Напрасно Нелли сопротивлялась, — девчонка уже пустилась бежать. Нельзя было отпускать ребенка одного в Сен-Жерменский лес, в чащу, где и впрямь водились низшие силы — ниже некуда. А Люлю тем временем звала во весь голос, и Реджинальд, оглянувшись, смотрел на догоняющую его девочку, думая, что потерял или забыл какой-нибудь пустяк. Он забыл Нелли. Он потерял Нелли. Он ускорил шаг; Люлю совсем запыхалась: хотя она и бежала со всех ног, расстояние между ними было слишком велико и она безнадежно отставала, вот уже и споткнулась несколько раз. Ей оставалось лишь одно средство — упасть и позвать на помощь. Что она и сделала, пока Реджинальд и Нелли подбегали, каждый со своей стороны, к распростертой на дороге девочке, которая теперь плакала уже непритворными слезами.
Реджинальд всмотрелся в девочку. Она напомнила ему маленькую португалочку; вот и эта тоже завладела им и больше не хочет отпускать.
— Что с тобой, дитя мое?
— Вы должны ее признать!
— Признать… кого?
— Она просто изменилась. Она больше не носит шляпу из гагары, но все равно это она!
— Кто «она»?
— Ну, она… которую вы ищете. Я его поймала, Мадам! Я его поймала!
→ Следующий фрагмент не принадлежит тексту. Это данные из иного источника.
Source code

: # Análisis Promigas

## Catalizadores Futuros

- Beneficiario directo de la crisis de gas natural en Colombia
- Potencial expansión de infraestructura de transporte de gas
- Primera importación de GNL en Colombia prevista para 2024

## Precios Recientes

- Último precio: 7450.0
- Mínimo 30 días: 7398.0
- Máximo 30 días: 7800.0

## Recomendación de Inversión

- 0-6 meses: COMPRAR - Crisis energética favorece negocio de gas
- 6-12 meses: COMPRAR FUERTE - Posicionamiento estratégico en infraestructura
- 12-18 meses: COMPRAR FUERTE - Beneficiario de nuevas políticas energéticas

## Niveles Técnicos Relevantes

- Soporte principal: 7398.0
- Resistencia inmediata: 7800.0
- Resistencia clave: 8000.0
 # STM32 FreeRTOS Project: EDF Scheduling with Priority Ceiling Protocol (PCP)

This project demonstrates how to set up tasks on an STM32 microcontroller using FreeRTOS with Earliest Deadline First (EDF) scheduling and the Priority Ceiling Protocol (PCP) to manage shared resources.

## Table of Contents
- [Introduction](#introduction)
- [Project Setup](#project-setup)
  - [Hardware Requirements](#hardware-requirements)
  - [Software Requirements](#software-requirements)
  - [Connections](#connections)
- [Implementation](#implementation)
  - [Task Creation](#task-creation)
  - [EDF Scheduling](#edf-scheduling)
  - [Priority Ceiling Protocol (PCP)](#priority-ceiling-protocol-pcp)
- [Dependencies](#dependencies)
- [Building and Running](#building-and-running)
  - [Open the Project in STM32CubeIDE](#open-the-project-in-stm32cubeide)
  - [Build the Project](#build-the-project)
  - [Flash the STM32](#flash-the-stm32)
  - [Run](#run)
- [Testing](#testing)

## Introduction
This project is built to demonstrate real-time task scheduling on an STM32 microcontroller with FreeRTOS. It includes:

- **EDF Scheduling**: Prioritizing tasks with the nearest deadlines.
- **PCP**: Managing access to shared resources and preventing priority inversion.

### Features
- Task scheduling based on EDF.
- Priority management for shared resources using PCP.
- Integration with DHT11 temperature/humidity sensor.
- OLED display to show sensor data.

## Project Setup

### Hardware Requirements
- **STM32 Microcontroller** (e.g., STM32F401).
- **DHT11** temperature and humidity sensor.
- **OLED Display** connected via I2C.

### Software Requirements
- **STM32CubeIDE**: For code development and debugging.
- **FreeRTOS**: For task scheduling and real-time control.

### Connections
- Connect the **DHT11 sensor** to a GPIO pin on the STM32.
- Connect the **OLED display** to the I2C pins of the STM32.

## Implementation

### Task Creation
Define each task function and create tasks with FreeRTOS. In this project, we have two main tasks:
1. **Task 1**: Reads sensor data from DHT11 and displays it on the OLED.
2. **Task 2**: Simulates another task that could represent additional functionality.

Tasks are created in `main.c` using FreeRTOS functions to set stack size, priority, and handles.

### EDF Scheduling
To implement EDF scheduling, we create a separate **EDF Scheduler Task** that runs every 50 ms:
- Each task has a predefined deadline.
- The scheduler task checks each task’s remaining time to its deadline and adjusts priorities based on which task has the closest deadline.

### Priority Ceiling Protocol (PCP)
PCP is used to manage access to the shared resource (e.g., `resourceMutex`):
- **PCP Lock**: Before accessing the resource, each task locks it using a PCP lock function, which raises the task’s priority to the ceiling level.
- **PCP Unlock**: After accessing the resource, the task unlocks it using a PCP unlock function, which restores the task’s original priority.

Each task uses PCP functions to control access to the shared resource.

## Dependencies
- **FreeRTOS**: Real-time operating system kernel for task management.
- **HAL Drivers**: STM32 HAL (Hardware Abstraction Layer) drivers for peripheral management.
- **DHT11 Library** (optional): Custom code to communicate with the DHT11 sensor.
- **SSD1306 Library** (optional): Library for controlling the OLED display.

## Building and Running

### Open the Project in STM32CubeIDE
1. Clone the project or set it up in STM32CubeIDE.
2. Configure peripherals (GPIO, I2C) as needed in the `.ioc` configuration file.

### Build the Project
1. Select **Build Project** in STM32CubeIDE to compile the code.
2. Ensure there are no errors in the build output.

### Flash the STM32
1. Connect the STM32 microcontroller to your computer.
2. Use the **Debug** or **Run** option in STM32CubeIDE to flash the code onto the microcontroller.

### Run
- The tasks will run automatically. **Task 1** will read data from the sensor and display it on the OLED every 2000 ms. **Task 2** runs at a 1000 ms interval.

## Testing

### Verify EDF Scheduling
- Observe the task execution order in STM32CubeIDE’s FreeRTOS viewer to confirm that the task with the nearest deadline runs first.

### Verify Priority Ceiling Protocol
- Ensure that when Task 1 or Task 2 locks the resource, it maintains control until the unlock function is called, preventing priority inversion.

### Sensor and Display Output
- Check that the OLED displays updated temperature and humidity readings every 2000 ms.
Пленник странной девчонки взглянул на подходившую Нелли. Он взглянул на нее, но не увидел. Слепец! Неужто он и впрямь не узнает ее?! Люлю разразилась рыданиями.
— Да что с ней?
— Она хочет, чтобы вы меня узнали, — объяснила Нелли. — Эта глупышка придумала такую игру. Уж и не знаю, что она забрала себе в голову.
Он улыбнулся. Он всмотрелся в ее прелестное лицо. И вошел в игру.
— Ну о чем я только думал! — сказал он. — Конечно же, это вы.
— Она, она самая! — вскричала Люлю.
— Вы только послушайте эту малышку! Но вы совсем не переменились!
— Только глаза! — закричала опять Люлю. — И еще волосы…
— Сколько же времени мы не виделись?
— Десять лет! — объявила Люлю. — И кабы не я, так еще десять лет потеряли бы даром. Ох, Мадам, я помираю — хочу пить!
Реджинальд пригласил дам на чашку чая. После чаепития роскошный лимузин, дожидавшийся у павильона, повез их в Париж. Люлю потрясенно молчала. В автомобиле было полно цветов, куда ни глянь, кожа, бархат, кленовые панели, серебро и зеркала. Он был вполне достоин того, чтобы на его счет обманулись все высшие силы земли.